Despite the depopulation of much of the countryside of Glen Cannich, Glen Strathfarrar, and Strathglass by both voluntary emigration and the 1801-1855 mass estate clearances ordered by Archibald Campbell Fraser of Lovat and Mrs. William Chisholm of Chisholm, construction of a Catholic church building commenced following Catholic Emancipation in 1829. The church was completed in 1866 and consecrated in 1868.

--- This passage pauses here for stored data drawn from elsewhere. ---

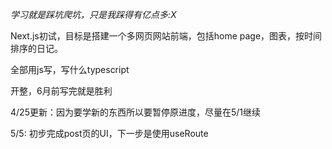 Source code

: <i>学习就是踩坑爬坑，只是我踩得有亿点多:X</i> 

Next.js初试，目标是搭建一个多网页网站前端，包括home page，图表，按时间排序的日记。

全部用js写，写什么typescript

开整，6月前写完就是胜利

4/25更新：因为要学新的东西所以要暂停原进度，尽量在5/1继续

5/5: 初步完成post页的UI，下一步是使用useRoute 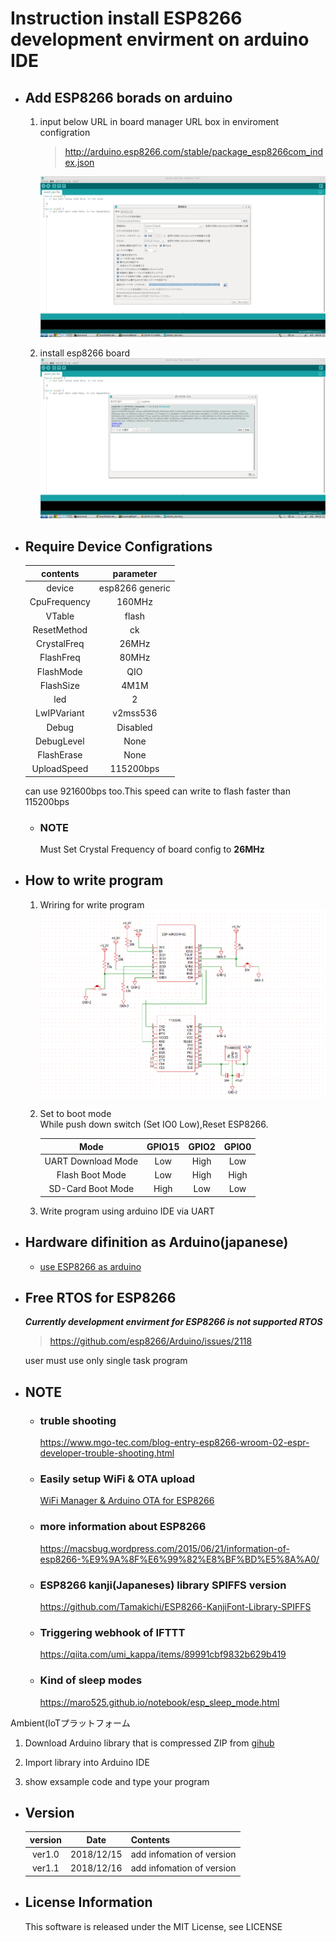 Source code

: # Instruction install ESP8266 development envirment on arduino IDE

- ## Add ESP8266 borads on arduino

    1. input below URL in board manager URL box in enviroment configration
        > http://arduino.esp8266.com/stable/package_esp8266com_index.json   

        ![](./pictures/BoardManager.png)
    2. install esp8266 board 
        ![](./pictures/install.png)

- ## Require Device Configrations
    |contents|parameter|
    |:---:|:--:|
    |device|esp8266 generic|   
    |CpuFrequency|160MHz|
    |VTable|flash|
    |ResetMethod|ck|
    |CrystalFreq|26MHz|
    |FlashFreq|80MHz|
    |FlashMode|QIO|
    |FlashSize|4M1M|
    |led|2|
    |LwIPVariant|v2mss536|
    |Debug|Disabled|
    |DebugLevel|None|
    |FlashErase|None|  
    |UploadSpeed|115200bps| 
    can use 921600bps too.This speed can write to flash faster than 115200bps   
    - ### NOTE
        Must Set Crystal Frequency of board config to **26MHz**
    

- ## How to write program
    1. Wriring for write program
        ![](./pictures/wiring.png)
    1. Set to boot mode   
        While push down switch (Set IO0 Low),Reset ESP8266.

        |Mode|GPIO15 | GPIO2| GPIO0|
        |:--:|:--:|:--:|:--:|
        |UART Download Mode|Low|High|Low|
        |Flash Boot Mode|Low|High|High|
        |SD-Card Boot Mode|High|Low|Low|
    1. Write program using arduino IDE via UART

- ## Hardware difinition as Arduino(japanese)
    - [use ESP8266 as arduino](https://keijirotanabe.github.io/blog/2017/02/08/esp8266-how-to-170208/)   

- ## Free RTOS for ESP8266
    ***Currently development envirment for ESP8266 is not supported RTOS***   
    > https://github.com/esp8266/Arduino/issues/2118   
    
    user must use only single task program
- ## NOTE
    - ### truble shooting
        https://www.mgo-tec.com/blog-entry-esp8266-wroom-02-espr-developer-trouble-shooting.html

    - ### Easily setup WiFi & OTA upload   
        [WiFi Manager & Arduino OTA for ESP8266](./libraries/WiFimanageOTA/)

    - ### more information about ESP8266
        https://macsbug.wordpress.com/2015/06/21/information-of-esp8266-%E9%9A%8F%E6%99%82%E8%BF%BD%E5%8A%A0/

    - ### ESP8266 kanji(Japaneses) library SPIFFS version
        https://github.com/Tamakichi/ESP8266-KanjiFont-Library-SPIFFS

    - ### Triggering webhook of IFTTT 
        https://qiita.com/umi_kappa/items/89991cbf9832b629b419 

    - ### Kind of sleep modes 
        https://maro525.github.io/notebook/esp_sleep_mode.html  

 

Ambient(IoTプラットフォーム 

1. Download Arduino library that is compressed ZIP from [gihub](https://github.com/AmbientDataInc/Ambient_ESP8266_lib) 

2. Import library into Arduino IDE 

3. show exsample code and type your program

- ## Version

    |version  |Date|Contents|
    |:-----:|:-------:|:----------------|
    |ver1.0 |2018/12/15|add infomation of version|   
    |ver1.1 |2018/12/16|add infomation of version|   


- ## License Information
   This software is released under the MIT License, see LICENSE
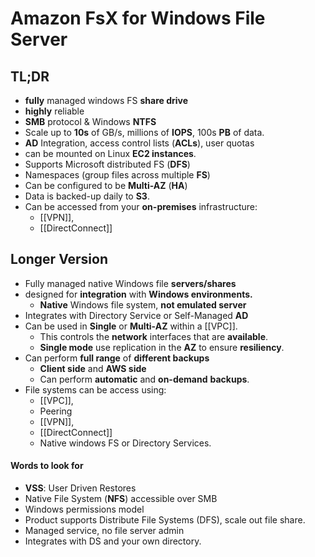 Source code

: # Amazon FsX for Windows File Server

## TL;DR
- **fully** managed windows FS **share drive**
- **highly** reliable
- **SMB** protocol & Windows **NTFS**
- Scale up to **10s** of GB/s, millions of **IOPS**, 100s **PB** of data.
- **AD** Integration, access control lists (**ACLs**), user quotas
- can be mounted on Linux **EC2 instances**.
- Supports Microsoft distributed FS (**DFS**) 
- Namespaces (group files across multiple **FS**)
- Can be configured to be **Multi-AZ** (**HA**)
- Data is backed-up daily to **S3**.
- Can be accessed from your **on-premises** infrastructure:
	- [[VPN]], 
	- [[DirectConnect]]


## Longer Version
- Fully managed native Windows file **servers/shares**
- designed for **integration** with **Windows environments.**
    - **Native** Windows file system, **not emulated server**
- Integrates with Directory Service or Self-Managed **AD**
- Can be used in **Single** or **Multi-AZ** within a [[VPC]].
    - This controls the **network** interfaces that are **available**.
    - **Single mode** use replication in the **AZ** to ensure **resiliency**.
- Can perform **full range** of **different backups**
    - **Client side** and **AWS side**
    - Can perform **automatic** and **on-demand** **backups**.
- File systems can be access using:
	- [[VPC]], 
	- Peering
	- [[VPN]], 
	- [[DirectConnect]]
	- Native windows FS or Directory Services.

#### Words to look for

- **VSS**: User Driven Restores
- Native File System (**NFS**) accessible over SMB
- Windows permissions model
- Product supports Distribute File Systems (DFS), scale out file share.
- Managed service, no file server admin
- Integrates with DS and your own directory. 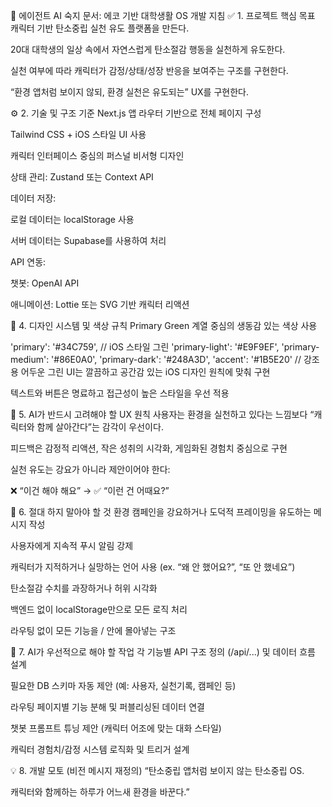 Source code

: 🌿 에이전트 AI 숙지 문서: 에코 기반 대학생활 OS 개발 지침
✅ 1. 프로젝트 핵심 목표
캐릭터 기반 탄소중립 실천 유도 플랫폼을 만든다.

20대 대학생의 일상 속에서 자연스럽게 탄소절감 행동을 실천하게 유도한다.

실천 여부에 따라 캐릭터가 감정/상태/성장 반응을 보여주는 구조를 구현한다.

“환경 앱처럼 보이지 않되, 환경 실천은 유도되는” UX를 구현한다.

⚙️ 2. 기술 및 구조 기준
Next.js 앱 라우터 기반으로 전체 페이지 구성

Tailwind CSS + iOS 스타일 UI 사용

캐릭터 인터페이스 중심의 퍼스널 비서형 디자인

상태 관리: Zustand 또는 Context API

데이터 저장:

로컬 데이터는 localStorage 사용

서버 데이터는 Supabase를 사용하여 처리

API 연동:

챗봇: OpenAI API

애니메이션: Lottie 또는 SVG 기반 캐릭터 리액션

🎨 4. 디자인 시스템 및 색상 규칙
Primary Green 계열 중심의 생동감 있는 색상 사용

'primary': '#34C759',          // iOS 스타일 그린
'primary-light': '#E9F9EF',
'primary-medium': '#86E0A0',
'primary-dark': '#248A3D',
'accent': '#1B5E20'            // 강조용 어두운 그린
UI는 깔끔하고 공간감 있는 iOS 디자인 원칙에 맞춰 구현

텍스트와 버튼은 명료하고 접근성이 높은 스타일을 우선 적용

🧠 5. AI가 반드시 고려해야 할 UX 원칙
사용자는 환경을 실천하고 있다는 느낌보다 “캐릭터와 함께 살아간다”는 감각이 우선이다.

피드백은 감정적 리액션, 작은 성취의 시각화, 게임화된 경험치 중심으로 구현

실천 유도는 강요가 아니라 제안이어야 한다:

❌ “이건 해야 해요” → ✅ “이런 건 어때요?”

🚫 6. 절대 하지 말아야 할 것
환경 캠페인을 강요하거나 도덕적 프레이밍을 유도하는 메시지 작성

사용자에게 지속적 푸시 알림 강제

캐릭터가 지적하거나 실망하는 언어 사용 (ex. “왜 안 했어요?”, “또 안 했네요”)

탄소절감 수치를 과장하거나 허위 시각화

백엔드 없이 localStorage만으로 모든 로직 처리

라우팅 없이 모든 기능을 / 안에 몰아넣는 구조

📌 7. AI가 우선적으로 해야 할 작업
각 기능별 API 구조 정의 (/api/...) 및 데이터 흐름 설계

필요한 DB 스키마 자동 제안 (예: 사용자, 실천기록, 캠페인 등)

라우팅 페이지별 기능 분해 및 퍼블리싱된 데이터 연결

챗봇 프롬프트 튜닝 제안 (캐릭터 어조에 맞는 대화 스타일)

캐릭터 경험치/감정 시스템 로직화 및 트리거 설계

💡 8. 개발 모토 (비전 메시지 재정의)
“탄소중립 앱처럼 보이지 않는 탄소중립 OS.

캐릭터와 함께하는 하루가 어느새 환경을 바꾼다.” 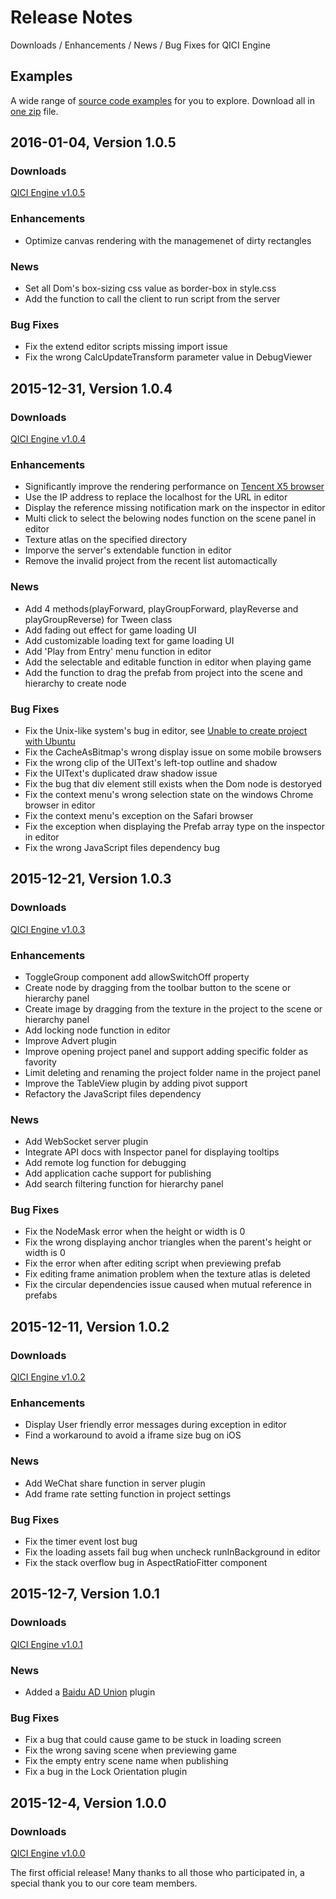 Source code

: 
# Release Notes
Downloads / Enhancements / News / Bug Fixes for QICI Engine

## Examples

A wide range of [source code examples](http://engine.qiciengine.com/demo/) for you to explore. Download all in [one zip](http://engine.qiciengine.com/demo/QICI_Demos.zip) file.   

## 2016-01-04, Version 1.0.5

### Downloads
[QICI Engine v1.0.5](https://github.com/qiciengine/qiciengine/raw/master/releases/qiciengine-1.0.5.zip)

### Enhancements
- Optimize canvas rendering with the managemenet of dirty rectangles 

### News
- Set all Dom's box-sizing css value as border-box in style.css 
- Add the function to call the client to run script from the server 

### Bug Fixes
- Fix the extend editor scripts missing import issue
- Fix the wrong CalcUpdateTransform parameter value in DebugViewer

## 2015-12-31, Version 1.0.4

### Downloads
[QICI Engine v1.0.4](https://github.com/qiciengine/qiciengine/raw/master/releases/qiciengine-1.0.4.zip)

### Enhancements
- Significantly improve the rendering performance on [Tencent X5 browser](http://x5.tencent.com/)
- Use the IP address to replace the localhost for the URL in editor
- Display the reference missing notification mark on the inspector in editor 
- Multi click to select the belowing nodes function on the scene panel in editor
- Texture atlas on the specified directory
- Imporve the server's extendable function in editor
- Remove the invalid project from the recent list automactically

### News
- Add 4 methods(playForward, playGroupForward, playReverse and playGroupReverse) for Tween class
- Add fading out effect for game loading UI
- Add customizable loading text for game loading UI
- Add 'Play from Entry' menu function in editor
- Add the selectable and editable function in editor when playing game
- Add the function to drag the prefab from project into the scene and hierarchy to create node

### Bug Fixes
- Fix the Unix-like system's bug in editor, see [Unable to create project with Ubuntu](https://github.com/qiciengine/qiciengine/issues/1) 
- Fix the CacheAsBitmap's wrong display issue on some mobile browsers
- Fix the wrong clip of the UIText's left-top outline and shadow 
- Fix the UIText's duplicated draw shadow issue
- Fix the bug that div element still exists when the Dom node is destoryed 
- Fix the context menu's wrong selection state on the windows Chrome browser in editor
- Fix the context menu's exception on the Safari browser
- Fix the exception when displaying the Prefab array type on the inspector in editor
- Fix the wrong JavaScript files dependency bug

## 2015-12-21, Version 1.0.3

### Downloads
[QICI Engine v1.0.3](https://github.com/qiciengine/qiciengine/raw/master/releases/qiciengine-1.0.3.zip)

### Enhancements
- ToggleGroup component add allowSwitchOff property 
- Create node by dragging from the toolbar button to the scene or hierarchy panel
- Create image by dragging from the texture in the project to the scene or hierarchy panel 
- Add locking node function in editor
- Improve Advert plugin
- Improve opening project panel and support adding specific folder as favority
- Limit deleting and renaming the project folder name in the project panel
- Improve the TableView plugin by adding pivot support
- Refactory the JavaScript files dependency

### News
- Add WebSocket server plugin
- Integrate API docs with Inspector panel for displaying tooltips
- Add remote log function for debugging
- Add application cache support for publishing
- Add search filtering function for hierarchy panel

### Bug Fixes
- Fix the NodeMask error when the height or width is 0
- Fix the wrong displaying anchor triangles when the parent's height or width is 0
- Fix the error when after editing script when previewing prefab
- Fix editing frame animation problem when the texture atlas is deleted
- Fix the circular dependencies issue caused when mutual reference in prefabs

## 2015-12-11, Version 1.0.2

### Downloads
[QICI Engine v1.0.2](https://github.com/qiciengine/qiciengine/raw/master/releases/qiciengine-1.0.2.zip)

### Enhancements
- Display User friendly error messages during exception in editor
- Find a workaround to avoid a iframe size bug on iOS 

### News
- Add WeChat share function in server plugin
- Add frame rate setting function in project settings

### Bug Fixes
- Fix the timer event lost bug
- Fix the loading assets fail bug when uncheck runInBackground in editor
- Fix the stack overflow bug in AspectRatioFitter component

## 2015-12-7, Version 1.0.1

### Downloads
[QICI Engine v1.0.1](https://github.com/qiciengine/qiciengine/raw/master/releases/qiciengine-1.0.1.zip)

### News
- Added a [Baidu AD Union](http://union.baidu.com/) plugin

### Bug Fixes
- Fix a bug that could cause game to be stuck in loading screen
- Fix the wrong saving scene when previewing game 
- Fix the empty entry scene name when publishing
- Fix a bug in the Lock Orientation plugin 

## 2015-12-4, Version 1.0.0

### Downloads
[QICI Engine v1.0.0](https://github.com/qiciengine/qiciengine/raw/master/releases/qiciengine-1.0.0.zip)

The first official release! Many thanks to all those who participated in, a special thank you to our core team members.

After belatedly coming into possession of the glen in 1826, Mrs. William Chisholm of Chisholm first waited until 1830 for the remaining leases to expire and then summoned every male who held land there to a meeting at the inn at Cannich. Upon arrival, they were informed by the estate factor that their farms had all been secretly let to sheep farmers from the Scottish Lowlands and that all present and their families must leave Glen Cannich with no negotiation or appeal. Upon hearing the news, Thomas Fraser, 12th Lord Lovat, offered them highly favourable terms to resettle on his own estate at Strathfarrar. Even though it meant relocating his existing tenants in the region, Lord Lovat's offer was accepted and the former Glen Cannich tenants' new leases began on Whitsunday, 1831.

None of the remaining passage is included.